Bug #58052
Empty Pool (zero objects) shows usage.
0%
Description
I have a pool that was/is being used in a CephFS. I have migrated all of the files off of the pool and was preparing to remove it. But even after a day of the pool being empty (zero objects), it still shows as consuming space. It also shows statistics for objects under compression:
POOL_NAME USED OBJECTS CLONES COPIES MISSING_ON_PRIMARY UNFOUND DEGRADED RD_OPS RD WR_OPS WR USED COMPR UNDER COMPR ... CephFS-Erasure-ByOSD-D4F2-Data 6.3 GiB 0 0 0 0 0 0 5971837 5.9 TiB 2495150 39 GiB 365 MiB 730 MiB ...

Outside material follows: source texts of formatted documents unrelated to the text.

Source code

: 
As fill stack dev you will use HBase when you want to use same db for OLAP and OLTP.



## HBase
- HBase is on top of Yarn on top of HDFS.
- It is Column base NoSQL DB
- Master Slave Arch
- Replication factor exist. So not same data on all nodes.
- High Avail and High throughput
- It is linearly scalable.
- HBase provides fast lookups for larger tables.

I recently added about a dozen OSDs and it is going to take another day or so for that re-balancing to finish. Is it possible that this is because things are still re-balancing?
I tried a few things to see if I could figure out what was going on:
rbd -p CephFS-Erasure-ByOSD-D4F2-Data du #No results.
rados -p CephFS-Erasure-ByOSD-D4F2-Data ls #No results.
I also made sure that there was nothing leftover from any benchmarks:
rados -p CephFS-Erasure-ByOSD-D4F2-Data cleanup #No change.
This pool was only used for CephFS and was not used for any block devices, nor have I used any snapshots.
The cluster started out as 17.2.3 but is currently running 17.2.4.
I would like to remove this pool, but I am not sure if it is safe to do so. I am not sure if I have run into some sort of an orphaning issue, or if this is just the statistics not calculating correctly.
Thanks!
History
#1 Updated by Radoslaw Zarzynski 2 months ago
- Status changed from New to Need More Info
Could you please provide a log from an active mgr with debug_ms=1
and debug_mgr=20
? We would like to see which OSDs participate in these numbers.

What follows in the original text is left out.